Input for this task =
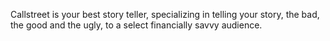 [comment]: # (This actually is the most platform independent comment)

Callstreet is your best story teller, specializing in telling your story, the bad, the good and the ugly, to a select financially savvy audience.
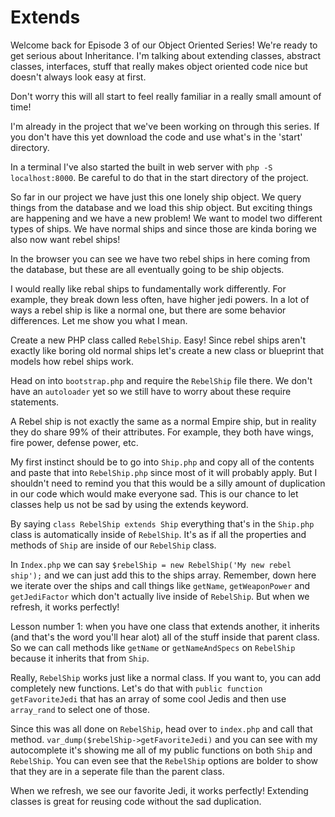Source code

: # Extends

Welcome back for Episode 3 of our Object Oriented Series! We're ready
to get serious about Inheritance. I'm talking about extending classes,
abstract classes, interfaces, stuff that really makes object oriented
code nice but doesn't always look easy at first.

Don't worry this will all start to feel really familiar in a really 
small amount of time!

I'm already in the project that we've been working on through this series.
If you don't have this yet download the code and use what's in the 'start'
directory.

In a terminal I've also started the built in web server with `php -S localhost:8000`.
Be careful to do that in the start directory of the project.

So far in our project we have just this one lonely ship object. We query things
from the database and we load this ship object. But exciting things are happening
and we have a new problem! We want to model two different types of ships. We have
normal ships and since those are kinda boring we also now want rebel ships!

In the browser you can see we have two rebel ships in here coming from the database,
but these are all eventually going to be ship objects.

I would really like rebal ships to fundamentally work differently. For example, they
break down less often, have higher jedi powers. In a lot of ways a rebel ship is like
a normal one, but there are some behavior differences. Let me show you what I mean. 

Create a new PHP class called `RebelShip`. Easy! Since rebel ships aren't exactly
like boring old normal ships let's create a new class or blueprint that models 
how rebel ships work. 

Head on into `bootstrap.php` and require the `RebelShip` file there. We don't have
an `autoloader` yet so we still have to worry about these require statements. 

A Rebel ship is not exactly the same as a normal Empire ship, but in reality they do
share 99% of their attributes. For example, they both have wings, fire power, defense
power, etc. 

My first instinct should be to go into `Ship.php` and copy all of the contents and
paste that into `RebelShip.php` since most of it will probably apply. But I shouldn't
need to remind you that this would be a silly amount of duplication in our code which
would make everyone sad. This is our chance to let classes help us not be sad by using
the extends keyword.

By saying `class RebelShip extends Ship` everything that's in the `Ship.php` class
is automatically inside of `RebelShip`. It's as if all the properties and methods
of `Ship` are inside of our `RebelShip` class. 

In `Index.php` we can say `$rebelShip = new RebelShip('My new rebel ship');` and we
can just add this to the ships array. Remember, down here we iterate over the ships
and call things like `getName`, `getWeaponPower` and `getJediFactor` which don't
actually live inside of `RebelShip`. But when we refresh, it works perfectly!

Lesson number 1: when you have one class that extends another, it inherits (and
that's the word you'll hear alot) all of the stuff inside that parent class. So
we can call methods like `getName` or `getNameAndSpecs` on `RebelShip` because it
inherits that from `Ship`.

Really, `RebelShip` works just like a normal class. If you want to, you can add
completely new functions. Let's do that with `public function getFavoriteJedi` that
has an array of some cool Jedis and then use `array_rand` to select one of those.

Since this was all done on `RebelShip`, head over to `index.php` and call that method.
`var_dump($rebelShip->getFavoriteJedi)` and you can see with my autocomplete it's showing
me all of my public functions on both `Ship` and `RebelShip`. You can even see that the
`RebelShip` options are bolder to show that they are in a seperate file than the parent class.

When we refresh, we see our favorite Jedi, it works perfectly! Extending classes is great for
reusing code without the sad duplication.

* * *

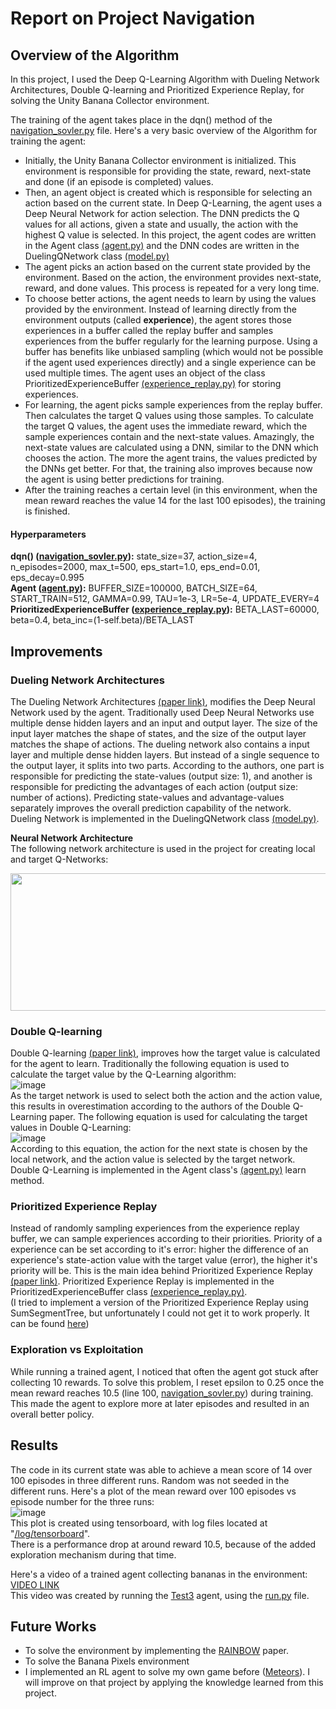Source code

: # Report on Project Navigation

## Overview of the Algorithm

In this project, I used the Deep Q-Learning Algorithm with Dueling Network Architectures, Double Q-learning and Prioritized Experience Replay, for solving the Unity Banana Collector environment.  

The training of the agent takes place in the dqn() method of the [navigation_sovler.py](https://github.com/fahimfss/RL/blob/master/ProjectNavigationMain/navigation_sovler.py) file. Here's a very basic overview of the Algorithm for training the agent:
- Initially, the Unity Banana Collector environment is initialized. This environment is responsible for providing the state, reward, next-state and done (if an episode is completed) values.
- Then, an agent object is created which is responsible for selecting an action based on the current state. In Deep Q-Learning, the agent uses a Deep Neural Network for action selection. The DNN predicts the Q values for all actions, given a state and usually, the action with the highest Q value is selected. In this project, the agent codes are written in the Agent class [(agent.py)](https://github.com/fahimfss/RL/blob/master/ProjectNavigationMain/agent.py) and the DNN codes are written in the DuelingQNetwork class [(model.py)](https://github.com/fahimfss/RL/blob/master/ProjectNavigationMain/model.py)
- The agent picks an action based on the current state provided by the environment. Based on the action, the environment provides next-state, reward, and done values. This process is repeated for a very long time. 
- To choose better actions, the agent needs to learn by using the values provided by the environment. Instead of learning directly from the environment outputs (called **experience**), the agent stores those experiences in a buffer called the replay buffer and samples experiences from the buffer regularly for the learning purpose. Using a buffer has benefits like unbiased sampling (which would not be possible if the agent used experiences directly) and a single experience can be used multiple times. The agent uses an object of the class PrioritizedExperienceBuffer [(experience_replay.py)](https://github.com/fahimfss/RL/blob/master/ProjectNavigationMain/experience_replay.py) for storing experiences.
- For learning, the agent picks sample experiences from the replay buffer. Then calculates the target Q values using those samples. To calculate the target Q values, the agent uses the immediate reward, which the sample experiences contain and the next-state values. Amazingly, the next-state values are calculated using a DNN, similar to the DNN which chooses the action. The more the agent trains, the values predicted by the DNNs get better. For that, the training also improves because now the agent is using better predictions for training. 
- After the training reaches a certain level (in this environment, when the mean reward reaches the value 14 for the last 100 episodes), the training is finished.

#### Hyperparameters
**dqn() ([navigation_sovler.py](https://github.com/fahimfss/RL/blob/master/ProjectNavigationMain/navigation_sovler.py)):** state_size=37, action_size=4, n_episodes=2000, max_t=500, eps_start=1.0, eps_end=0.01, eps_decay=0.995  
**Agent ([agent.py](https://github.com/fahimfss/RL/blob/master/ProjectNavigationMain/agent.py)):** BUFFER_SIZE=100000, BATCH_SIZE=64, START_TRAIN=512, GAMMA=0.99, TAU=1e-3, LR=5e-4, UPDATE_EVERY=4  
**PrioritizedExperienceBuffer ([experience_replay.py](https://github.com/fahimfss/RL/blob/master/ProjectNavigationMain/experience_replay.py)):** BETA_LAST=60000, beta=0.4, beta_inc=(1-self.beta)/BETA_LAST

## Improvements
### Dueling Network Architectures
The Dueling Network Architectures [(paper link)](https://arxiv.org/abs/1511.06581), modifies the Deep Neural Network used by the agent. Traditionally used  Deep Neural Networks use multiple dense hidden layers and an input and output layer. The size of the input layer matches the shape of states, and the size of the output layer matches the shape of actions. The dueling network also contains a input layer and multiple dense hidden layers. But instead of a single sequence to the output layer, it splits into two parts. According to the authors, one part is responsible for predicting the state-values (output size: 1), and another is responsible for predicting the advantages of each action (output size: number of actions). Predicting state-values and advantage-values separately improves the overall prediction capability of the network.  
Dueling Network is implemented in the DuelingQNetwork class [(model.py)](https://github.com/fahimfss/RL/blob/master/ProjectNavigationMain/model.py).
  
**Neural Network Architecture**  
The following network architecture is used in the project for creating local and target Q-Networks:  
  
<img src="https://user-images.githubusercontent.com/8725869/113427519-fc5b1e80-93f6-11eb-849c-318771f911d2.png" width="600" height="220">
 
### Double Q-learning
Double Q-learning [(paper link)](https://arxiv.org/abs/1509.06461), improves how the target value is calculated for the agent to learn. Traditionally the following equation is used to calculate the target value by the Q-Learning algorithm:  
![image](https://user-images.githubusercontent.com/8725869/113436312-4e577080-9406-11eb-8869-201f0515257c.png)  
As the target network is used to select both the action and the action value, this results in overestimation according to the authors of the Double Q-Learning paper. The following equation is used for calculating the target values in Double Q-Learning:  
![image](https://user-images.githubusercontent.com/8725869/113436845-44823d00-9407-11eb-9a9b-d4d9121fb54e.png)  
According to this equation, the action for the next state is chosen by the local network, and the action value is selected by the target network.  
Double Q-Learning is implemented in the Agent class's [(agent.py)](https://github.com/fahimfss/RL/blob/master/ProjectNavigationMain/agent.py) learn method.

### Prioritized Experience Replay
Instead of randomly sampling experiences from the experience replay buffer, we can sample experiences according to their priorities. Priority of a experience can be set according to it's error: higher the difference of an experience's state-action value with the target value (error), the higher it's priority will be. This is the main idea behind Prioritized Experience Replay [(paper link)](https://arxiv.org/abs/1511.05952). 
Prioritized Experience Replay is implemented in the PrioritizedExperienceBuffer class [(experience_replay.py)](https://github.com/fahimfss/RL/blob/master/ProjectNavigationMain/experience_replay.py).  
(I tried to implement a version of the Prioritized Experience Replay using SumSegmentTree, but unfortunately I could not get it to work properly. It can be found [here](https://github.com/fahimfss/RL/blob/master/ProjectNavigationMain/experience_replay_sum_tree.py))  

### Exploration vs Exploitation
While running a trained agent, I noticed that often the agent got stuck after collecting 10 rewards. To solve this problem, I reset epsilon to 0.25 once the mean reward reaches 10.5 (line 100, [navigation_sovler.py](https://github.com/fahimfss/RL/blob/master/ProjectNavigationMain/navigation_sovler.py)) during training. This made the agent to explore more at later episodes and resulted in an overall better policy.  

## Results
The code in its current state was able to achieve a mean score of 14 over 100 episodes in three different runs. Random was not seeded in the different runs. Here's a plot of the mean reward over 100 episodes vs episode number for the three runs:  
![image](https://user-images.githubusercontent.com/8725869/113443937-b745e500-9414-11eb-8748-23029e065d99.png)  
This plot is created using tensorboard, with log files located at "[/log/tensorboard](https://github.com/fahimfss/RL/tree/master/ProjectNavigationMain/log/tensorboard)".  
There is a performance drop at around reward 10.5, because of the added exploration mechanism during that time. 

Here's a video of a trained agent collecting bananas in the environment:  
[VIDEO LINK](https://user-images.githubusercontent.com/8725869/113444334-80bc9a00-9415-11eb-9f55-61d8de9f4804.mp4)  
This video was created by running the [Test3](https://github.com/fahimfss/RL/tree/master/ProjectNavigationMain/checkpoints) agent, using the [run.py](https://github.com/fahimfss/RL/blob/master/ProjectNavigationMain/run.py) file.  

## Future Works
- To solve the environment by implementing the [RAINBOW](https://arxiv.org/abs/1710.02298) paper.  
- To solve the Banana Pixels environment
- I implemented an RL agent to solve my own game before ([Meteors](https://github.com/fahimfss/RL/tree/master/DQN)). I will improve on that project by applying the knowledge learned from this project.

Required work =
Could you set down, exactly as written, the lines above between the one holding "Be careful to" and the one holding "and we have", inclusive, and nothing more?

Worked solution =
Be careful to do that in the start directory of the project.

So far in our project we have just this one lonely ship object. We query things
from the database and we load this ship object. But exciting things are happening
and we have a new problem! We want to model two different types of ships. We have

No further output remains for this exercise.